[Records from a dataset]
▶

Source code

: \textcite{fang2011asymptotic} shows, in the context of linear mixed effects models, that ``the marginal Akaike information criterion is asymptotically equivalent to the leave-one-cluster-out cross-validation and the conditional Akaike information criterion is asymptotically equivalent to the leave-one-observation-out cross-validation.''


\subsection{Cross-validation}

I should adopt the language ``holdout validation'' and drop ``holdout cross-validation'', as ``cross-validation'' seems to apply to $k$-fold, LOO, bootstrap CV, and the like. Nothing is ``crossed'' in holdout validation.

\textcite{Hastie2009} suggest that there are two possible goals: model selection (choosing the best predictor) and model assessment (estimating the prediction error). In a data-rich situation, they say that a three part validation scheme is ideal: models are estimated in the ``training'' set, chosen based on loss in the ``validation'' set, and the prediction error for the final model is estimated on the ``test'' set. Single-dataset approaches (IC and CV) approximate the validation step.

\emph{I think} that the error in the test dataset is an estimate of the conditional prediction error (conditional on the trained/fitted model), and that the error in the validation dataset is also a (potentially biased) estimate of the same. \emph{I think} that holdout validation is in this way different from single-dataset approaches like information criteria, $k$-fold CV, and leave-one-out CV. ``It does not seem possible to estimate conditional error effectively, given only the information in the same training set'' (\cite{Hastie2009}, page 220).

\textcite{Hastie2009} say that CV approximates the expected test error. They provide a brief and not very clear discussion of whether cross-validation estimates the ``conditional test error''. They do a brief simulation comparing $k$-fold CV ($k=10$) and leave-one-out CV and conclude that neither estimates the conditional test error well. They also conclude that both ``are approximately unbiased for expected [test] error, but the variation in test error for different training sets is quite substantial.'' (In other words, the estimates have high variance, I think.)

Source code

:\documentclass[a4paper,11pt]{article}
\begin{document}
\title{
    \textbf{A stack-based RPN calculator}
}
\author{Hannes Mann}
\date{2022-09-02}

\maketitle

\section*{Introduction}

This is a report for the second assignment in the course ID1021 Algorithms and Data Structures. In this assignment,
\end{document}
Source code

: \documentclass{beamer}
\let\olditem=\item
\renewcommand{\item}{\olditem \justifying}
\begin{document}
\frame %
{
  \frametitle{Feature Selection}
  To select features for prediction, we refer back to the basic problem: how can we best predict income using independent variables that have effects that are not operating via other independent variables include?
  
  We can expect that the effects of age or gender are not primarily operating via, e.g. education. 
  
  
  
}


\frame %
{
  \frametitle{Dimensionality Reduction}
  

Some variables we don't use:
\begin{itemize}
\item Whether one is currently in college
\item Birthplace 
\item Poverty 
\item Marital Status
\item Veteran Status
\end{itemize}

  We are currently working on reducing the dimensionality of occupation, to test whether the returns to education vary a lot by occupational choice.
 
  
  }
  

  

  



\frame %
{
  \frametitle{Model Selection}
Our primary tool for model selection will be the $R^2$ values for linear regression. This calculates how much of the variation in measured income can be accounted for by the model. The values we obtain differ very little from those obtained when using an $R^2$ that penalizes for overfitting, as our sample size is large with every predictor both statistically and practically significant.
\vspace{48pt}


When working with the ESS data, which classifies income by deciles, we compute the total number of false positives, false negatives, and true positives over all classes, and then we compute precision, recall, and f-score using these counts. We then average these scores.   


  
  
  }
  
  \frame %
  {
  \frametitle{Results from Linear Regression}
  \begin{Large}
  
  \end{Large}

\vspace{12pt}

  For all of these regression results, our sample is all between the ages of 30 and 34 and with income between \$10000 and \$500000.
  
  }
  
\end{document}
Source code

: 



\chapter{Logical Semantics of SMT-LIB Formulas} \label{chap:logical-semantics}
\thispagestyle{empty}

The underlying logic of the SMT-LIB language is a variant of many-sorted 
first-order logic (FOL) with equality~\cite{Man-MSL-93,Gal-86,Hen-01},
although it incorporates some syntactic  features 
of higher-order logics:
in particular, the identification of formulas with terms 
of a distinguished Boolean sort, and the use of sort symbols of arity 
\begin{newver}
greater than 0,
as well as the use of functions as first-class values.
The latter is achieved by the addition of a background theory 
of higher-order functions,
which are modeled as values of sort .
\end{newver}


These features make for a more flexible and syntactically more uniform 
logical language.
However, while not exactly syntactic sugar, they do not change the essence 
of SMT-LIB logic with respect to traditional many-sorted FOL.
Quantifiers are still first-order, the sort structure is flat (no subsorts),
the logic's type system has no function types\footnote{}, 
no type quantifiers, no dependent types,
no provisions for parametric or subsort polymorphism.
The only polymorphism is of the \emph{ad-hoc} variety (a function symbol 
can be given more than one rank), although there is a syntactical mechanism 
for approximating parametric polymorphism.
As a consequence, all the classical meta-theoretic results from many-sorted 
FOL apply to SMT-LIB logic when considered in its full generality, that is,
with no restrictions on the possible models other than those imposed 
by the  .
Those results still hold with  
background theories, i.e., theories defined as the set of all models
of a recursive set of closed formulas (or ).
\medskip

◀

* What is needed *
Copy exactly the line containing "The only polymorphism" and each line after it through the end of the records above.

* Result for this exercise *
The only polymorphism is of the \emph{ad-hoc} variety (a function symbol 
can be given more than one rank), although there is a syntactical mechanism 
for approximating parametric polymorphism.
As a consequence, all the classical meta-theoretic results from many-sorted 
FOL apply to SMT-LIB logic when considered in its full generality, that is,
with no restrictions on the possible models other than those imposed 
by the  .
Those results still hold with  
background theories, i.e., theories defined as the set of all models
of a recursive set of closed formulas (or ).
\medskip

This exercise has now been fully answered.